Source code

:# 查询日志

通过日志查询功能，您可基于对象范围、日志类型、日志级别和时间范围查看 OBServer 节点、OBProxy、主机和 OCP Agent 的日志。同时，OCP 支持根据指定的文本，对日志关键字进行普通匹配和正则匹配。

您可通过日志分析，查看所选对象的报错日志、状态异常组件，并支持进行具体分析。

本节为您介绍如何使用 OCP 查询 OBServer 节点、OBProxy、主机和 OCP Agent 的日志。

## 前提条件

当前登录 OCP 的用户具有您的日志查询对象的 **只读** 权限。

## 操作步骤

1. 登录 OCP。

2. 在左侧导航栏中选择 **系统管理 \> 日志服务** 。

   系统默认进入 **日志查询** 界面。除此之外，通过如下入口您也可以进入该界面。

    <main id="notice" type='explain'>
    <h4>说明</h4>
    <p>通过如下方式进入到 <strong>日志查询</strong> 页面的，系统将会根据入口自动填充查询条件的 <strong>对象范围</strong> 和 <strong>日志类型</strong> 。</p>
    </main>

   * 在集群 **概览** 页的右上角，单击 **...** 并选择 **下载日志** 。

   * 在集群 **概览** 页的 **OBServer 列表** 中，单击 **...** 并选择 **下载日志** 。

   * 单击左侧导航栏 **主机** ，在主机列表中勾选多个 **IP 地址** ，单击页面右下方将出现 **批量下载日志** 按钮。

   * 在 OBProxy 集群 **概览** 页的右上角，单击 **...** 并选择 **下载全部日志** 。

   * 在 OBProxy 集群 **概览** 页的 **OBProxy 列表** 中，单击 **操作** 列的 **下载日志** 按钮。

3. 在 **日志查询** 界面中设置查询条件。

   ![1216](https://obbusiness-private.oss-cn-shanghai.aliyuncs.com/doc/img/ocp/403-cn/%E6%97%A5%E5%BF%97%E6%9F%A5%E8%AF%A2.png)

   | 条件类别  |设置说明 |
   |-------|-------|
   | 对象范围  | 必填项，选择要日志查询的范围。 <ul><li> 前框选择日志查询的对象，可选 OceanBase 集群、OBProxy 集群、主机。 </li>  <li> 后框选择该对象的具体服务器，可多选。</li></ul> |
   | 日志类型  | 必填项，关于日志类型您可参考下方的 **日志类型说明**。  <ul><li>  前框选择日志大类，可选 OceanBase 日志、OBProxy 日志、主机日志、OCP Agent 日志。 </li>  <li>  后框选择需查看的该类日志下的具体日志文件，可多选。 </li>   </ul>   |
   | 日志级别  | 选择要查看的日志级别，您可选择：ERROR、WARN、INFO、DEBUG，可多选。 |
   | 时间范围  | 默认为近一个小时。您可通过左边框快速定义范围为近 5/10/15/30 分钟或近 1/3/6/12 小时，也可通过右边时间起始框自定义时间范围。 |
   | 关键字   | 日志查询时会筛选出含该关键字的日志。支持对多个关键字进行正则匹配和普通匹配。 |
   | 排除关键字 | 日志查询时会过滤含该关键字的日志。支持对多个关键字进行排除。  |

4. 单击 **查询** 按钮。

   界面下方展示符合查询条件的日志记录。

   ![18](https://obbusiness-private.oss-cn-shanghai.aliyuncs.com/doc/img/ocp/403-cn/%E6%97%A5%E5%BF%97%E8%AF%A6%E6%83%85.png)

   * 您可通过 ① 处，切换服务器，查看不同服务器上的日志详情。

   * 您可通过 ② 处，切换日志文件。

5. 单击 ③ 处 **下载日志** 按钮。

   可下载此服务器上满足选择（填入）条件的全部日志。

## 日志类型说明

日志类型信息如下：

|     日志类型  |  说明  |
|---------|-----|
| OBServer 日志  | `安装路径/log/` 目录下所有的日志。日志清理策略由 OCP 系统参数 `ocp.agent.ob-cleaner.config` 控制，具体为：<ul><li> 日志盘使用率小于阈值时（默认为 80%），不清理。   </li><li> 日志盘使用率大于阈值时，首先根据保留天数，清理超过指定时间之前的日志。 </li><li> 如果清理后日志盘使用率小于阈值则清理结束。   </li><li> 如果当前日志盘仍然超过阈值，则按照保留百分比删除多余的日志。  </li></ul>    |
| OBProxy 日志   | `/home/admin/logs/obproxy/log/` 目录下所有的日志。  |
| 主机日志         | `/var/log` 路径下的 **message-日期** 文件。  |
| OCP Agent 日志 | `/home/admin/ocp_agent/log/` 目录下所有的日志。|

===

• **Assignment**:
Exactly how many lines in the material above mention the word "目录下所有的日志"? Give the number and nothing besides.

• **The answer**:
3